Um Abgeschiedensein und Abgeschieden-werden von Kunst und Kultur geht es auch im anschließenden Talk über Kunst und Stadt. Denn schon in unserer Sprache zeigt sich: wir fahren rein in die Innenstadt und raus nach Hasenbergl oder Neuperlach. Das Unterteilen in Innen und Außen, in Zentrum und Peripherie verengt die Kunstszene, räumlich und intellektuell. Und auch wenn das Rodeo Festival und die Diskutant:innen keine konkreten Lösungen haben, wie das Gefälle in der Stadt konkret aufgebrochen werden kann, stellen sie schon einmal die richtigen Fragen. as

O.S.T. Soundwerkstatt

Synthesizer, Drumcomputer, Equalizer, 808, 909 Ableton – Begriffe, die für viele eher Fremdwörter sind. Das Rodeo Festival sorgt für die Übersetzung: Die OST 15,9 Soundwerkstatt in der Lounge vom MIRA Einkaufszentrum im Haselbergl hilft da weiter. Denn dort schnuppert jede Altersklasse unter Anleitung in die Sound-Produktion hinein. Beats werden mit Synthesizer und Drumcomputer zusammengebastelt, mit einem Aufnahmegerät werden Klangexperimente erzeugt. Für Nachwuchs-Talente steht hier jede Möglichkeit offen, sich selbst auszuprobieren. tf

Kein Kläger

Wie lange waren NS-Juristen eigentlich nach dem Zweiten Weltkrieg noch in wichtigen Ämtern? Wie viele Kriegsverbrecher wurden tatsächlich für ihre Taten unter Hitler bestraft? Und was ist eigentlich beim NSU-Prozess alles schief gegangen? In ihrem Stück Kein Kläger untersucht Christiane Mudra in beeindruckendem Umfang die Münchner Justizgeschichte, vom Dritten Reich bis heute. Der gut dreistündige Theater-Spaziergang durch München beginnt am OEZ, dort, wo 2016 ein rechtsradikaler Jugendlicher neun Menschen tötete. Er geht weiter am Amtsgericht München, wo der NSU-Prozess stattfand. Auch am Landgericht München I macht die Gruppe Halt: hier wurde die Gruppe Weiße Rose 1943 zum Tode verurteilt. Geschickt verknüpft Mudra immer wieder Vergangenheit und Gegenwart und zeigt damit auf, dass rechte Gesinnungen in der Justiz keineswegs verschwunden sind.

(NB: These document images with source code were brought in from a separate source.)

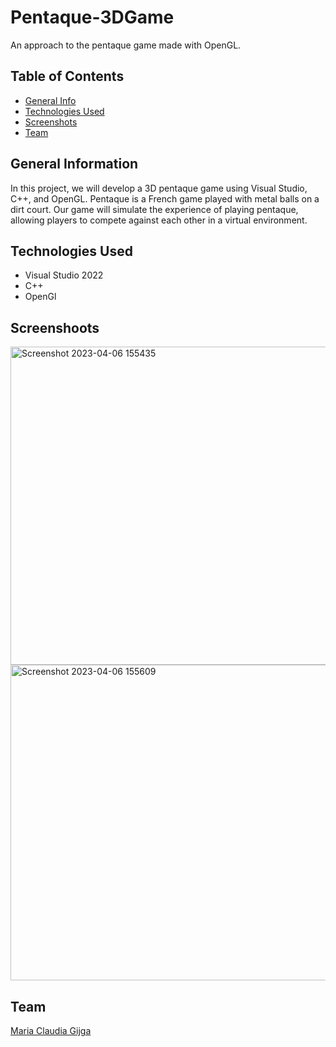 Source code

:# Pentaque-3DGame
An approach to the pentaque game made with OpenGL.

## Table of Contents
* [General Info](#general-information)
* [Technologies Used](#technologies-used)
* [Screenshots](#screenshots)
* [Team](#team)

## General Information
In this project, we will develop a 3D pentaque game using Visual Studio, C++, and OpenGL. Pentaque is a French game played with metal balls on a dirt court. Our game will simulate the experience of playing pentaque, allowing players to compete against each other in a virtual environment.

## Technologies Used
- Visual Studio 2022
- C++
- OpenGl

## Screenshoots
<img width="509" alt="Screenshot 2023-04-06 155435" src="https://user-images.githubusercontent.com/65070564/230385145-f66c74ee-cfdc-43c2-a9de-b09179184dd2.png">
<img width="505" alt="Screenshot 2023-04-06 155609" src="https://user-images.githubusercontent.com/65070564/230385162-7e56adc4-057d-4866-a6dd-36a0233f667b.png">

## Team
[Maria Claudia Gijga](https://github.com/claudiaMaria12)
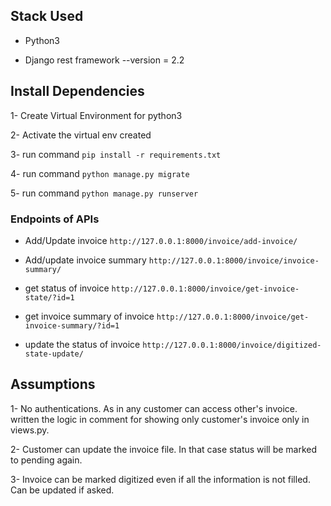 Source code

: ## Stack Used
* Python3

* Django rest framework --version = 2.2

## Install Dependencies
1- Create Virtual Environment for python3

2- Activate the virtual env created

3- run command `pip install -r requirements.txt`

4- run command `python manage.py migrate`

5- run command `python manage.py runserver`

### Endpoints of APIs

* Add/Update invoice `http://127.0.0.1:8000/invoice/add-invoice/`

* Add/update invoice summary `http://127.0.0.1:8000/invoice/invoice-summary/`

* get status of invoice `http://127.0.0.1:8000/invoice/get-invoice-state/?id=1`

* get invoice summary of invoice `http://127.0.0.1:8000/invoice/get-invoice-summary/?id=1`

* update the status of invoice `http://127.0.0.1:8000/invoice/digitized-state-update/`

## Assumptions
1- No authentications. As in any customer can access other's invoice. written the logic in comment for showing only 
customer's invoice only in views.py.

2- Customer can update the invoice file. In that case status will be marked to pending again.

3- Invoice can be marked digitized even if all the information is not filled. Can be updated if asked. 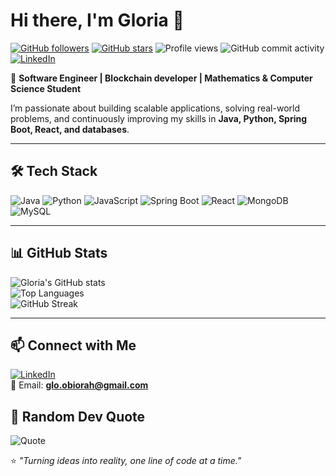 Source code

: # Hi there, I'm Gloria 👋

[![GitHub followers](https://img.shields.io/github/followers/DevGloriaa?style=social)](https://github.com/DevGloriaa)
[![GitHub stars](https://img.shields.io/github/stars/DevGloriaa?style=social)](https://github.com/DevGloriaa)
![Profile views](https://komarev.com/ghpvc/?username=DevGloriaa&color=blueviolet)
![GitHub commit activity](https://img.shields.io/github/commit-activity/m/DevGloriaa/DevGloriaa)
[![LinkedIn](https://img.shields.io/badge/LinkedIn-Connect-blue)](https://linkedin.com/in/devgloriaa)

🚀 **Software Engineer | Blockchain developer | Mathematics & Computer Science Student**  

I’m passionate about building scalable applications, solving real-world problems, and continuously improving my skills in **Java, Python, Spring Boot, React, and databases**.  

---

## 🛠 Tech Stack  
![Java](https://img.shields.io/badge/Java-ED8B00?style=for-the-badge&logo=java&logoColor=white)
![Python](https://img.shields.io/badge/Python-3776AB?style=for-the-badge&logo=python&logoColor=white)
![JavaScript](https://img.shields.io/badge/JavaScript-F7DF1E?style=for-the-badge&logo=javascript&logoColor=black)
![Spring Boot](https://img.shields.io/badge/Spring_Boot-6DB33F?style=for-the-badge&logo=springboot&logoColor=white)
![React](https://img.shields.io/badge/React-20232A?style=for-the-badge&logo=react&logoColor=61DAFB)
![MongoDB](https://img.shields.io/badge/MongoDB-4EA94B?style=for-the-badge&logo=mongodb&logoColor=white)
![MySQL](https://img.shields.io/badge/MySQL-005C84?style=for-the-badge&logo=mysql&logoColor=white)

---


## 📊 GitHub Stats  
![Gloria's GitHub stats](https://github-readme-stats.vercel.app/api?username=DevGloriaa&show_icons=true&theme=radical)  
![Top Languages](https://github-readme-stats.vercel.app/api/top-langs/?username=DevGloriaa&layout=compact&theme=radical)  
![GitHub Streak](https://github-readme-streak-stats.herokuapp.com/?user=DevGloriaa&theme=radical)

---

## 📫 Connect with Me  
[![LinkedIn](https://img.shields.io/badge/LinkedIn-Connect-blue)](https://linkedin.com/in/gloria_obiorah)  
📧 Email: **glo.obiorah@gmail.com**  


## 🌟 Random Dev Quote  
![Quote](https://quotes-github-readme.vercel.app/api?type=horizontal&theme=radical)

⭐ *"Turning ideas into reality, one line of code at a time."*
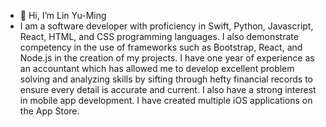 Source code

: - 👋 Hi, I’m Lin Yu-Ming
- I am a software developer with proficiency in Swift, Python, Javascript, React, HTML, and CSS programming languages. I also demonstrate competency in the use of frameworks such as Bootstrap, React, and Node.js in the creation of my projects. I have one year of experience as an accountant which has allowed me to develop excellent problem solving and analyzing skills by sifting through hefty financial records to ensure every detail is accurate and current. I also have a strong interest in mobile app development. I have created multiple iOS applications on the App Store.

<!---
Yul857/Yul857 is a ✨ special ✨ repository because its `README.md` (this file) appears on your GitHub profile.
You can click the Preview link to take a look at your changes.
--->
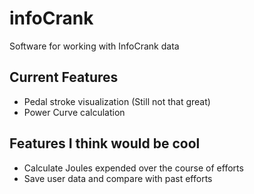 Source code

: # infoCrank
Software for working with InfoCrank data
## Current Features
- Pedal stroke visualization (Still not that great)
- Power Curve calculation 

## Features I think would be cool
- Calculate Joules expended over the course of efforts
- Save user data and compare with past efforts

Fünf Schauspieler*innen führen durch den Abend, spielen Szenen vor den Schauplätzen und erklären darin vor allem viele Fakten und Hintergrundwissen. Zusätzlich dazu gibt es eine App, in der man Zeitzeugenberichte anschauen und vielerlei Fragen beantworten kann. Etwa zur Umbenennung kritischer Straßennamen in München. Am Ende ist man schier erschlagen, von der Informationsdichte. Doch sie bringt einen zu einer wichtigen Erkenntnis: dass es extrem wichtig ist, das eigene Rechtssystem vor dem Hintergrund des Nationalsozialismus (und auch heutigem Nationalismus) hin zu überprüfen. Eine gelungene, eindrückliche und wichtige Theater-Performance. jr

Talkshow Rodeo – Route 1: Baustelle Utopia

Die abendfüllende Tour der Route 1: Baustelle Utopia bewegt sich quer durch die Stadt, vom Einkaufszentrum Mira in Hasenbergl, über den Kunstpavillon im alten botanischen Garten bis zum Kulturhaus Neuperlach. Im Einkaufszentrum Mira bringen vier Tänzerinnen in pinken Pullis unter der Regie von Micha Purucker Kunst ins Einkaufszentrum, ohne dabei groß das Einkaufen zu stören. Im alten botanischen Garten vor dem Kunstpavillon reflektiert Michel Massmünster über München, über die Stadt an sich und wird dabei begleitet von Asmir Schabitsch an der Mandoline. Der Text lädt dazu ein die eigenen Gedanken wandern zu lassen, zu den Orten zu reisen, die erwähnt werden und sich zu fragen, wie es sich anfühlt, in München zu leben.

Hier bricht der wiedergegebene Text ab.